Reviewed at the 2010 Florida Film Festival

It’s ballsy to even attempt a workplace comedy after Mike Judge’s “Office Space” locked down the genre over a decade ago. To bring anything new or inviting to the subject, a screenplay would have to be ripe with ambition, sketching out brain-melting observations that do the monotony and grievance of cubical work proper justice. “Drones” has labored oddity. And that’s all it has, attempting to stretch out roughly 90 seconds of comedic ideas to over 90 minutes of film.

At the OmniLink Corporation, the office employees are suffering through the daily grind of managerial control and interpersonal blunders. For Brian (Jonathan M. Woodward), life has been stable, spending his days working diligently, palling around with friend Clark (Samm Levine), and crushing on his officemate, Amy (Angela Bettis, “May”). However, Brian’s routine is decimated when he learns Clark and Amy are aliens sent from warring planets, leaving the overwhelmed drone frantic to figure out a way to save Earth before it’s destroyed by a looming attack from outer space.

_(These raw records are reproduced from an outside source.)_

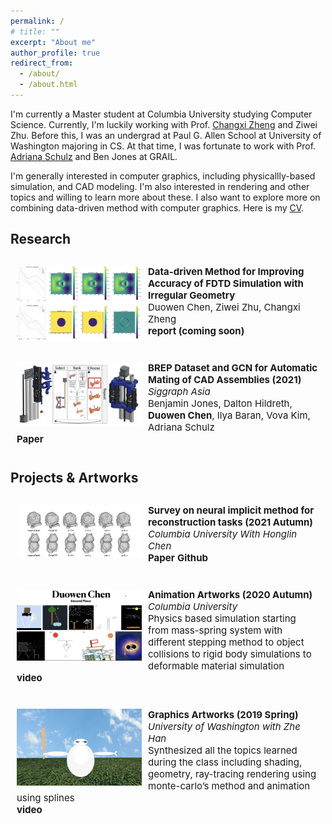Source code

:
 ```yaml
---
permalink: /
# title: ""
excerpt: "About me"
author_profile: true
redirect_from: 
  - /about/
  - /about.html
---
```

<style type="text/css">
    #pubContainer{position:relative;}
    #paper{margin-top:20px;padding:10px;border-radius:5px;}
    #paper #paperimg{float:left;width:200px;display:block;margin:0 10px 0 0;padding:0;border:0}
    #paper #paperinfo{margin:0;padding:0;border:0;font-size:15px;}
    #paperinfo a{text-decoration:none;font-weight:700;}
    #abstract{position:relative;border-top:1px solid gray;width:694px;display:none;margin-top:-1px;padding:10px;background:#f0f0f0!important;border-bottom-left-radius:5px;border-bottom-right-radius:5px;font-size:14px;color:#222}
</style>

I'm currently a Master student at Columbia University studying Computer Science. Currently, I'm luckily working with Prof. [Changxi Zheng](http://www.cs.columbia.edu/~cxz/) and Ziwei Zhu. Before this, I was an undergrad at Paul G. Allen School at University of Washington majoring in CS. At that time, I was fortunate to work with Prof. [Adriana Schulz](https://homes.cs.washington.edu/~adriana/) and Ben Jones at GRAIL.

I'm generally interested in computer graphics, including physicallly-based simulation, and CAD modeling. I'm also interested in rendering and other topics and willing to learn more about these. I also want to explore more on combining data-driven method with computer graphics. 
Here is my [CV](./files/cv.pdf).
## Research
<p>
  <div id='pubContainer'>
    <div id='paper'>
      <div>
        <img id="paperimg" src="../images/project_1.png" alt="project_1"/>
      </div>
      <div id='paperinfo'>
        <b>Data-driven Method for Improving Accuracy of FDTD Simulation with Irregular Geometry </b><br />
        Duowen Chen, Ziwei Zhu, Changxi Zheng<br />
        <a nonsmooth="1" href="None" class="">report (coming soon)</a>
      </div>
    </div>
    <div id='paper'>
      <div>
        <img id="paperimg" src="../images/project_2.png" alt="project_2"/>
      </div>
      <div id='paperinfo'>
        <b>BREP Dataset and GCN for Automatic Mating of CAD Assemblies (2021)</b><br />
        <i>Siggraph Asia</i><br />
        Benjamin Jones, Dalton Hildreth, <b>Duowen Chen</b>, Ilya Baran, Vova Kim, Adriana Schulz<br />
        <a nonsmooth="1" href="https://arxiv.org/pdf/2105.12238.pdf" class="">Paper</a>
      </div>
    </div>
  </div>
</p>

## Projects & Artworks
<p>
  <div id='pubContainer'>
    <div id='paper'>
      <div>
        <img id="paperimg" src="../images/project_3.png" alt="project_3"/>
      </div>
      <div id='paperinfo'>
        <b>Survey on neural implicit method for reconstruction tasks (2021 Autumn)</b><br />
        <i>Columbia University With Honglin Chen</i><br />
        <a nonsmooth="1" href="./files/NNDL_Project_Final_Report.pdf" class="">Paper</a>
        <a nonsmooth="1" href="https://github.com/honglin-c/neural-implicit" class="">Github</a>
      </div>
    </div>
    <div id='paper'>
      <div>
        <img id="paperimg" src="../images/animation.png" alt="animation"/>
      </div>
      <div id='paperinfo'>
        <b>Animation Artworks (2020 Autumn)</b><br />
        <i>Columbia University</i><br />
        Physics based simulation starting from mass-spring system with different stepping
method to object collisions to rigid body simulations to deformable material simulation <br />
        <a nonsmooth="1" href="https://youtube.com/playlist?list=PLhhmIdpT64hxKqHGQ7K2xsOvjJvvOXw7T" class="">video</a>
      </div>
    </div>
    <div id='paper'>
      <div>
        <img id="paperimg" src="../images/graph.png" alt="graph"/>
      </div>
      <div id='paperinfo'>
        <b>Graphics Artworks (2019 Spring)</b><br />
        <i>University of Washington with Zhe Han</i><br />
        Synthesized all the topics learned during the class including shading, geometry, ray-tracing
rendering using monte-carlo’s method and animation using splines <br />
        <a nonsmooth="1" href="https://courses.cs.washington.edu/courses/cse457/19sp/projects/animator/artifacts/8/animation.mp4" class="">video</a>
      </div>
    </div>
  </div>
</p>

“Drones” is a chipper look at workplace policies and relations, delivered with an alt-whimsy approach more suited to a YouTube sketch, or perhaps one of the more amateur additions to Funny or Die. It’s a film defined by the tempo of its screenplay, structured in a rat-tat-tat fashion where the actors hit each other with mouthfuls of glib dialogue and endure limited body movement, in the vein of Kevin Smith’s “Clerks,” only without a bravura sense of filth that makes interminable indie film banter worth waiting for.

Taking office politics to their natural extreme of alien invasion, “Drones” is rooted in the fine art of reveal. With Brian as our bewildered surrogate, the screenplay waltzes into the chilling cubical labyrinth, greeting a multitude of characters that populate the OmniLink payroll, which eventually reveals itself to be a mixture of human and extraterrestrial. Of course, there’s no real bursting sci-fi element to the picture, only an affected comedic concept keen to wedgie the office environment with a substantial dose of peculiarity. Not jokes, just peculiarity. Unless you count Brian mispronouncing alien names as funny business, or watching Amy trade lines with her space invader pal, the copy machine. PowerPoint gags? Satirical tunes on the soundtrack? The feature has nothing fresh to offer.

“Drones” is incredibly forced and monotonous, and while the actors contribute admirable efforts of emerging insanity, they often end up breathless rather than compellingly riled up. The picture has no sense of rhythm, no sense of humor, and no sense of mockery. It’s a cocktail napkin idea the filmmakers view as comedic origami, and frankly, a real 9-5 job is more appealing than anything this movie has to offer.